**Problem description**
Nothing in the records may be left out or reworded; return them exactly.

━━━━━ Data for analysis

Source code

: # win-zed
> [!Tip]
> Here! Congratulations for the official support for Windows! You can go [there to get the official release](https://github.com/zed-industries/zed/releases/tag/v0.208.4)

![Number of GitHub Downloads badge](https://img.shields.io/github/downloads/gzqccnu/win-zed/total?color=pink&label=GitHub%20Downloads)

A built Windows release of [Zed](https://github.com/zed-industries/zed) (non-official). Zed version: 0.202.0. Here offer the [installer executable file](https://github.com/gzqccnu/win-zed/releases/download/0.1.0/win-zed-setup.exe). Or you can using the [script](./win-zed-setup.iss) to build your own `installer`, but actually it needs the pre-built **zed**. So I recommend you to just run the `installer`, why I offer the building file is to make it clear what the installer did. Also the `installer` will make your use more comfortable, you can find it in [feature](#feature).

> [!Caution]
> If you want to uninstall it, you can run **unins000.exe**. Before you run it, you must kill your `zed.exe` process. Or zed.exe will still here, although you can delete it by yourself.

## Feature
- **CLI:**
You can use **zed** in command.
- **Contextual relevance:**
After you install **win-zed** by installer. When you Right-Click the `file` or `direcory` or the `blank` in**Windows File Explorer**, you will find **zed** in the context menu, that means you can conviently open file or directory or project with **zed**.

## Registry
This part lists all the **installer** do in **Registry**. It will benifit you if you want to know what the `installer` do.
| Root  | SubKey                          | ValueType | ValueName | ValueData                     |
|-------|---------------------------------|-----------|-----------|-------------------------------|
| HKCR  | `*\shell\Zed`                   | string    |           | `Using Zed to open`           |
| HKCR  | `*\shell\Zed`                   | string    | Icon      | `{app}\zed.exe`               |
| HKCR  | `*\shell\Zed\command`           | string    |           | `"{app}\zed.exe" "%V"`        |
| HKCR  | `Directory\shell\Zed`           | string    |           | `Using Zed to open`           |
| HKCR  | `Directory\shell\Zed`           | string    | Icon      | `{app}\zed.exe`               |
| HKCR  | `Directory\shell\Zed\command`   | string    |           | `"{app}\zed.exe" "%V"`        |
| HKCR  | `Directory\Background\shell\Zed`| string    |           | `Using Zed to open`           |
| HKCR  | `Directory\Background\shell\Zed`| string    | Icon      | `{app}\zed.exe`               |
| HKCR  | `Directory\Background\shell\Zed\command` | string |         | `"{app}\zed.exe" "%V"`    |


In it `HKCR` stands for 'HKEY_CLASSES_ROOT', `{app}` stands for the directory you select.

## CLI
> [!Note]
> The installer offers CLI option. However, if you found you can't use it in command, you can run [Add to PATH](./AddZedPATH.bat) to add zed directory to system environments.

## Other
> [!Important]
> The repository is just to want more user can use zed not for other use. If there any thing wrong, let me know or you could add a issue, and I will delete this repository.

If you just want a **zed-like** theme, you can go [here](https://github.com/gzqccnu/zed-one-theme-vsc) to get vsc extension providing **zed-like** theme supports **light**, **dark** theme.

━━━━━━━━━━

**Response box**
Source code

: # win-zed
> [!Tip]
> Here! Congratulations for the official support for Windows! You can go [there to get the official release](https://github.com/zed-industries/zed/releases/tag/v0.208.4)

![Number of GitHub Downloads badge](https://img.shields.io/github/downloads/gzqccnu/win-zed/total?color=pink&label=GitHub%20Downloads)

A built Windows release of [Zed](https://github.com/zed-industries/zed) (non-official). Zed version: 0.202.0. Here offer the [installer executable file](https://github.com/gzqccnu/win-zed/releases/download/0.1.0/win-zed-setup.exe). Or you can using the [script](./win-zed-setup.iss) to build your own `installer`, but actually it needs the pre-built **zed**. So I recommend you to just run the `installer`, why I offer the building file is to make it clear what the installer did. Also the `installer` will make your use more comfortable, you can find it in [feature](#feature).

> [!Caution]
> If you want to uninstall it, you can run **unins000.exe**. Before you run it, you must kill your `zed.exe` process. Or zed.exe will still here, although you can delete it by yourself.

## Feature
- **CLI:**
You can use **zed** in command.
- **Contextual relevance:**
After you install **win-zed** by installer. When you Right-Click the `file` or `direcory` or the `blank` in**Windows File Explorer**, you will find **zed** in the context menu, that means you can conviently open file or directory or project with **zed**.

## Registry
This part lists all the **installer** do in **Registry**. It will benifit you if you want to know what the `installer` do.
| Root  | SubKey                          | ValueType | ValueName | ValueData                     |
|-------|---------------------------------|-----------|-----------|-------------------------------|
| HKCR  | `*\shell\Zed`                   | string    |           | `Using Zed to open`           |
| HKCR  | `*\shell\Zed`                   | string    | Icon      | `{app}\zed.exe`               |
| HKCR  | `*\shell\Zed\command`           | string    |           | `"{app}\zed.exe" "%V"`        |
| HKCR  | `Directory\shell\Zed`           | string    |           | `Using Zed to open`           |
| HKCR  | `Directory\shell\Zed`           | string    | Icon      | `{app}\zed.exe`               |
| HKCR  | `Directory\shell\Zed\command`   | string    |           | `"{app}\zed.exe" "%V"`        |
| HKCR  | `Directory\Background\shell\Zed`| string    |           | `Using Zed to open`           |
| HKCR  | `Directory\Background\shell\Zed`| string    | Icon      | `{app}\zed.exe`               |
| HKCR  | `Directory\Background\shell\Zed\command` | string |         | `"{app}\zed.exe" "%V"`    |


In it `HKCR` stands for 'HKEY_CLASSES_ROOT', `{app}` stands for the directory you select.

## CLI
> [!Note]
> The installer offers CLI option. However, if you found you can't use it in command, you can run [Add to PATH](./AddZedPATH.bat) to add zed directory to system environments.

## Other
> [!Important]
> The repository is just to want more user can use zed not for other use. If there any thing wrong, let me know or you could add a issue, and I will delete this repository.

If you just want a **zed-like** theme, you can go [here](https://github.com/gzqccnu/zed-one-theme-vsc) to get vsc extension providing **zed-like** theme supports **light**, **dark** theme.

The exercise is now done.